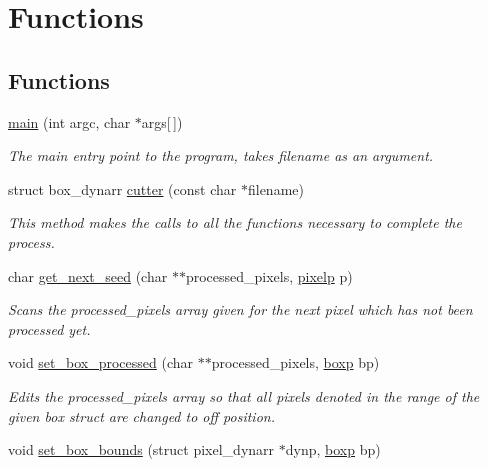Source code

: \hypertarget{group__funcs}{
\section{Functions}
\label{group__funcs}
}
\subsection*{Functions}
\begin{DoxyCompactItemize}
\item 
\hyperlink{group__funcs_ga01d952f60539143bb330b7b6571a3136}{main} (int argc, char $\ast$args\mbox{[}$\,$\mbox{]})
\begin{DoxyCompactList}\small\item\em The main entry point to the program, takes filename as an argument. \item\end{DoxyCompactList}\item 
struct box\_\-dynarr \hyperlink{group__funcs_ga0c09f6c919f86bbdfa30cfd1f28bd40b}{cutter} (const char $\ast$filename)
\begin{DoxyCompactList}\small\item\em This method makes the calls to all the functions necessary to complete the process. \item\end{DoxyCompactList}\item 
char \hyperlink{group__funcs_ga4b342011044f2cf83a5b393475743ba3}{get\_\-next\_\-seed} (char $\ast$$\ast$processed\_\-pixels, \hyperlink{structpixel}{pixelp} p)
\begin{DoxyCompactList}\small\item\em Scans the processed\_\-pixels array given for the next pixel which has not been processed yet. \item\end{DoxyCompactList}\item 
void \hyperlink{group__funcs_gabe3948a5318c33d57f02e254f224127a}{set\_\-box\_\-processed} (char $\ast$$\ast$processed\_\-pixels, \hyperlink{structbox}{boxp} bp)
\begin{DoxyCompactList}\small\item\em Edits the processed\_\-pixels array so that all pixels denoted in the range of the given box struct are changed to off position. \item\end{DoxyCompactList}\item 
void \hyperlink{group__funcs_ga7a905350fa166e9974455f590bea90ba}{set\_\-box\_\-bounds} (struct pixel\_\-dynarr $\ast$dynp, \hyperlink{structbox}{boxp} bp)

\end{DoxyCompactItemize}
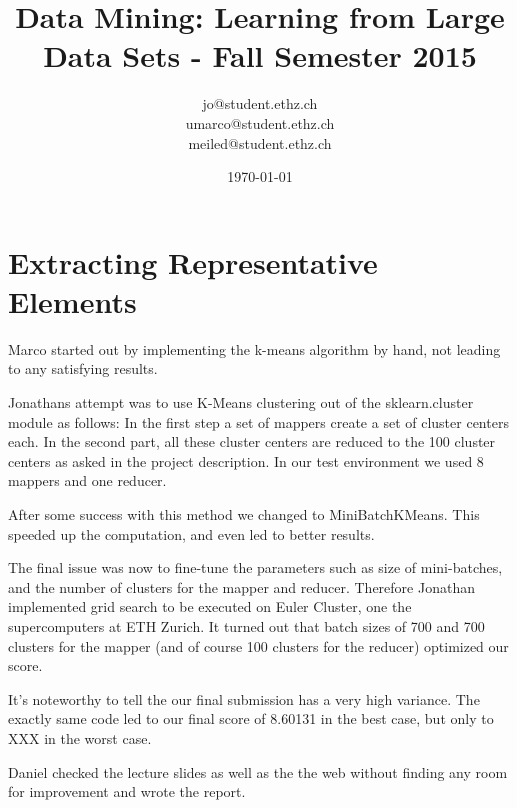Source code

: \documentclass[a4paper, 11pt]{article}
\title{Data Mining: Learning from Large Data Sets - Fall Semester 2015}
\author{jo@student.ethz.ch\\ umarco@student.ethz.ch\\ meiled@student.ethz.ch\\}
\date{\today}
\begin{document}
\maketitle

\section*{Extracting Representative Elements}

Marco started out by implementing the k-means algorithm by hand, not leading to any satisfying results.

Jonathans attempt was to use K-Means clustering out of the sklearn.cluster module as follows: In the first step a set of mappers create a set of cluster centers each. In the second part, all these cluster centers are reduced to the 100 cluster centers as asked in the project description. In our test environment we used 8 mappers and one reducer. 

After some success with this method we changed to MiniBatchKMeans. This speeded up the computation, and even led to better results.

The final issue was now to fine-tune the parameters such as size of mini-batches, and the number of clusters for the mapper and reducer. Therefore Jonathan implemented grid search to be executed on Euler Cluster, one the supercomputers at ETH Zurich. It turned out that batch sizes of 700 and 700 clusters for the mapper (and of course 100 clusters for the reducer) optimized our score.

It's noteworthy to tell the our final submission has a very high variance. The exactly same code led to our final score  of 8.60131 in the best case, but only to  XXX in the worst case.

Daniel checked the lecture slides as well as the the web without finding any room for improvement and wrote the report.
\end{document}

::::

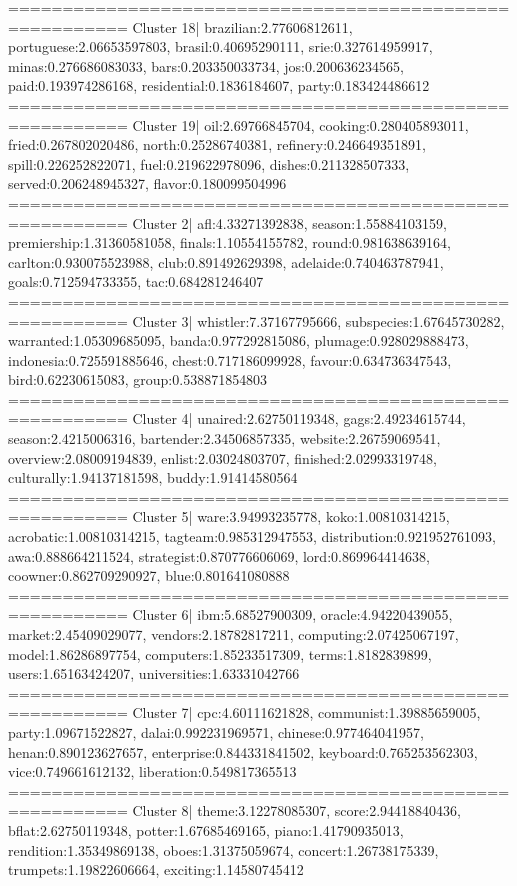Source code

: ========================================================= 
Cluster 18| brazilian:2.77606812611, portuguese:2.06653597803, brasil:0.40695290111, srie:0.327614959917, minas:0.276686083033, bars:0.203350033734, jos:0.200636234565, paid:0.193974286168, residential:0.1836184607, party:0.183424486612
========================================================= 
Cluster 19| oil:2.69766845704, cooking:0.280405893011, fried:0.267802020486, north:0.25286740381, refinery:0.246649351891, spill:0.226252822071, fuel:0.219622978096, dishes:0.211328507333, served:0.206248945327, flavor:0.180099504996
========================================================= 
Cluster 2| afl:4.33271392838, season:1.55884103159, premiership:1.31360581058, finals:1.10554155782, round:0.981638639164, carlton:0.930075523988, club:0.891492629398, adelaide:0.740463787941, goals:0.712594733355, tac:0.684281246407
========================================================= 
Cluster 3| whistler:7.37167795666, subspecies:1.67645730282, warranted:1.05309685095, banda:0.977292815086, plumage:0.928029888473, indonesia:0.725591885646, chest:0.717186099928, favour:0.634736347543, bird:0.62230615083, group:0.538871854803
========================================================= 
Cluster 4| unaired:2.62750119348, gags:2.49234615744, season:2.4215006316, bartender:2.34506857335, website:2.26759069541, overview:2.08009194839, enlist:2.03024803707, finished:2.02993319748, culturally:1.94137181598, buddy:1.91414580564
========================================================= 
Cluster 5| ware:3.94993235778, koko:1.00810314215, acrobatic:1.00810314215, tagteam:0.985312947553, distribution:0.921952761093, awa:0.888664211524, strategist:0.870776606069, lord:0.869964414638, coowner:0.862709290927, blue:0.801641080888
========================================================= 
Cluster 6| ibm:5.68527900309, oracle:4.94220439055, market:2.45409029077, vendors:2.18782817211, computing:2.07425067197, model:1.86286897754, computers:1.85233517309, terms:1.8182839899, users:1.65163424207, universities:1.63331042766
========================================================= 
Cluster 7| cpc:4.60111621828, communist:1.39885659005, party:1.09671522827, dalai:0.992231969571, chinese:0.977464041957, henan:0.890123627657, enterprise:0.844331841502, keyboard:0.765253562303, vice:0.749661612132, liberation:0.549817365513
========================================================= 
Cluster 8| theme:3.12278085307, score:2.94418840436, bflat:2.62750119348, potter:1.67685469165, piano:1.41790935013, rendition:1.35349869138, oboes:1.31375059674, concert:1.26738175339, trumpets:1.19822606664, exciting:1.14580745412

::::

**WORK TASK**
Lines that contain "next" are to be copied from the records above.

**ANSWER SPACE**
char \hyperlink{group__funcs_ga4b342011044f2cf83a5b393475743ba3}{get\_\-next\_\-seed} (char $\ast$$\ast$processed\_\-pixels, \hyperlink{structpixel}{pixelp} p)
\begin{DoxyCompactList}\small\item\em Scans the processed\_\-pixels array given for the next pixel which has not been processed yet. \item\end{DoxyCompactList}\item 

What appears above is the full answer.